Work item -> All lines in the records below with the word "institutions" must be returned.

Data records ->
---------------
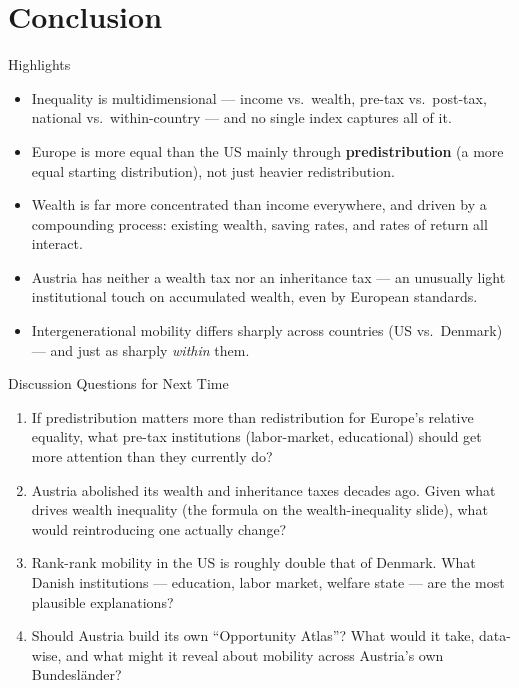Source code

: \documentclass[11pt,aspectratio=169]{beamer}
\begin{document}
\section{Conclusion}

\begin{frame}{Highlights}
  \small
  \begin{itemize}
    \item Inequality is multidimensional --- income vs.\ wealth, pre-tax vs.\ post-tax, national vs.\ within-country --- and no single index captures all of it.
    \item Europe is more equal than the US mainly through \textbf{predistribution} (a more equal starting distribution), not just heavier redistribution.
    \item Wealth is far more concentrated than income everywhere, and driven by a compounding process: existing wealth, saving rates, and rates of return all interact.
    \item Austria has neither a wealth tax nor an inheritance tax --- an unusually light institutional touch on accumulated wealth, even by European standards.
    \item Intergenerational mobility differs sharply across countries (US vs.\ Denmark) --- and just as sharply \emph{within} them.
  \end{itemize}
\end{frame}

\begin{frame}{Discussion Questions for Next Time}
  \small
  \begin{enumerate}
    \item If predistribution matters more than redistribution for Europe's relative equality, what pre-tax institutions (labor-market, educational) should get more attention than they currently do?
    \item Austria abolished its wealth and inheritance taxes decades ago. Given what drives wealth inequality (the formula on the wealth-inequality slide), what would reintroducing one actually change?
    \item Rank-rank mobility in the US is roughly double that of Denmark. What Danish institutions --- education, labor market, welfare state --- are the most plausible explanations?
    \item Should Austria build its own ``Opportunity Atlas''? What would it take, data-wise, and what might it reveal about mobility across Austria's own Bundesländer?
  \end{enumerate}
\end{frame}
\end{document}
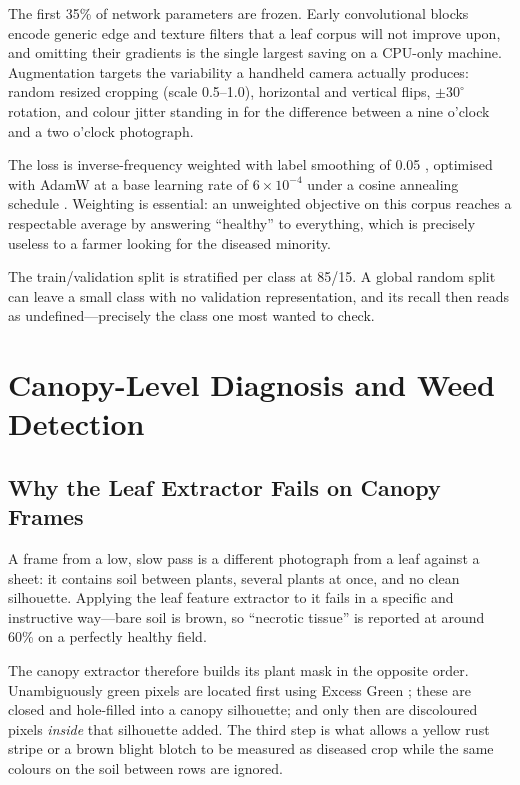 \documentclass[conference]{IEEEtran}
\begin{document}
The first 35\% of network parameters are frozen. Early convolutional blocks
encode generic edge and texture filters that a leaf corpus will not improve
upon, and omitting their gradients is the single largest saving on a CPU-only
machine. Augmentation targets the variability a handheld camera actually
produces: random resized cropping (scale 0.5--1.0), horizontal and vertical
flips, $\pm30^\circ$ rotation, and colour jitter standing in for the difference
between a nine o'clock and a two o'clock photograph.

The loss is inverse-frequency weighted with label smoothing of 0.05
\cite{szegedy2016}, optimised with AdamW \cite{loshchilov2019} at a base
learning rate of $6\times10^{-4}$ under a cosine annealing schedule
\cite{loshchilov2017}. Weighting is essential: an unweighted objective on this
corpus reaches a respectable average by answering ``healthy'' to everything,
which is precisely useless to a farmer looking for the diseased minority.

The train/validation split is stratified per class at 85/15. A global random
split can leave a small class with no validation representation, and its recall
then reads as undefined---precisely the class one most wanted to check.

\section{Canopy-Level Diagnosis and Weed Detection}

\subsection{Why the Leaf Extractor Fails on Canopy Frames}

A frame from a low, slow pass is a different photograph from a leaf against a
sheet: it contains soil between plants, several plants at once, and no clean
silhouette. Applying the leaf feature extractor to it fails in a specific and
instructive way---bare soil is brown, so ``necrotic tissue'' is reported at
around 60\% on a perfectly healthy field.

The canopy extractor therefore builds its plant mask in the opposite order.
Unambiguously green pixels are located first using Excess Green
\cite{woebbecke1995}; these are closed and hole-filled into a canopy
silhouette; and only then are discoloured pixels \emph{inside} that silhouette
added. The third step is what allows a yellow rust stripe or a brown blight
blotch to be measured as diseased crop while the same colours on the soil
between rows are ignored.
\end{document}
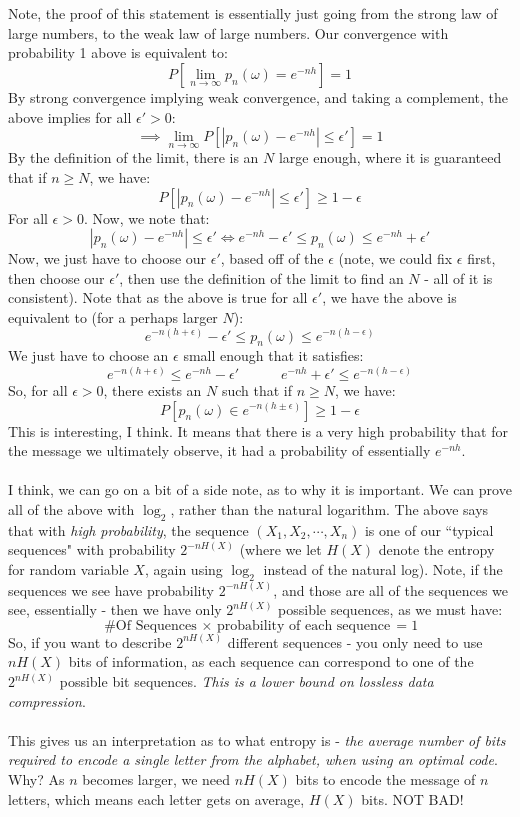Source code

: \documentclass[12pt,a4paper]{article}
\newcommand{\1}[1]{\mathbbm{1}\left\{ #1 \right\}}
\begin{document}
\\\\
Note, the proof of this statement is essentially just going from the strong law of large numbers, to the weak law of large numbers. Our convergence with probability 1 above is equivalent to:
$$
	P\left[\lim_{n \to \infty} p_n(\omega) = e^{-nh}\right] = 1
$$
By strong convergence implying weak convergence, and taking a complement, the above implies for all $\epsilon' > 0$:
$$
	\implies
	\lim_{n \to \infty} P\left[|p_n(\omega) - e^{-nh}| \leq \epsilon'\right] = 1
$$
By the definition of the limit, there is an $N$ large enough, where it is guaranteed that if $n \geq N$, we have:
$$
	P\left[|p_n(\omega) - e^{-nh}| \leq \epsilon'\right] \geq 1 - \epsilon
$$
For all $\epsilon > 0$. Now, we note that:
$$
	|p_n(\omega) - e^{-nh}| \leq \epsilon' \iff 
	e^{-nh} - \epsilon' \leq p_n(\omega) \leq e^{-nh} + \epsilon'
$$
Now, we just have to choose our $\epsilon'$, based off of the $\epsilon$ (note, we could fix $\epsilon$ first, then choose our $\epsilon'$, then use the definition of the limit to find an $N$ - all of it is consistent). Note that as the above is true for all $\epsilon'$, we have the above is equivalent to (for a perhaps larger $N$):
$$
	e^{-n(h + \epsilon)} - \epsilon' \leq p_n(\omega) \leq e^{-n(h - \epsilon)}
$$
We just have to choose an $\epsilon$ small enough that it satisfies:
$$
	e^{-n(h + \epsilon)} \leq e^{-nh} - \epsilon' \quad\quad\quad
	e^{-nh} + \epsilon' \leq e^{-n(h - \epsilon)}
$$
So, for all $\epsilon > 0$, there exists an $N$ such that if $n \geq N$, we have:
$$
	P\left[p_n(\omega) \in e^{-n(h \pm \epsilon)}\right] \geq 1 - \epsilon
$$
This is interesting, I think. It means that there is a very high probability that for the message we ultimately observe, it had a probability of essentially $e^{-nh}$.
\\\\
I think, we can go on a bit of a side note, as to why it is important. We can prove all of the above with $\log_2$, rather than the natural logarithm. The above says that with \textit{high probability}, the sequence $(X_1, X_2, \cdots, X_n)$ is one of our ``typical sequences" with probability $2^{-nH(X)}$ (where we let $H(X)$ denote the entropy for random variable $X$, again using $\log_2$ instead of the natural log). Note, if the sequences we see have probability $2^{-nH(X)}$, and those are all of the sequences we see, essentially - then we have only $2^{nH(X)}$ possible sequences, as we must have:
$$
	\text{\# Of Sequences $\times$ probability of each sequence} = 1
$$
So, if you want to describe $2^{nH(X)}$ different sequences - you only need to use $nH(X)$ bits of information, as each sequence can correspond to one of the $2^{nH(X)}$ possible bit sequences. \textit{This is a lower bound on lossless data compression}.
\\\\
This gives us an interpretation as to what entropy is - \textit{the average number of bits required to encode a \textit{single letter} from the alphabet, when using an optimal code}. Why? As $n$ becomes larger, we need $nH(X)$ bits to encode the message of $n$ letters, which means each letter gets on average, $H(X)$ bits. NOT BAD!
\end{document}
---------------
Reply to the task ->
    \item If predistribution matters more than redistribution for Europe's relative equality, what pre-tax institutions (labor-market, educational) should get more attention than they currently do?
    \item Rank-rank mobility in the US is roughly double that of Denmark. What Danish institutions --- education, labor market, welfare state --- are the most plausible explanations?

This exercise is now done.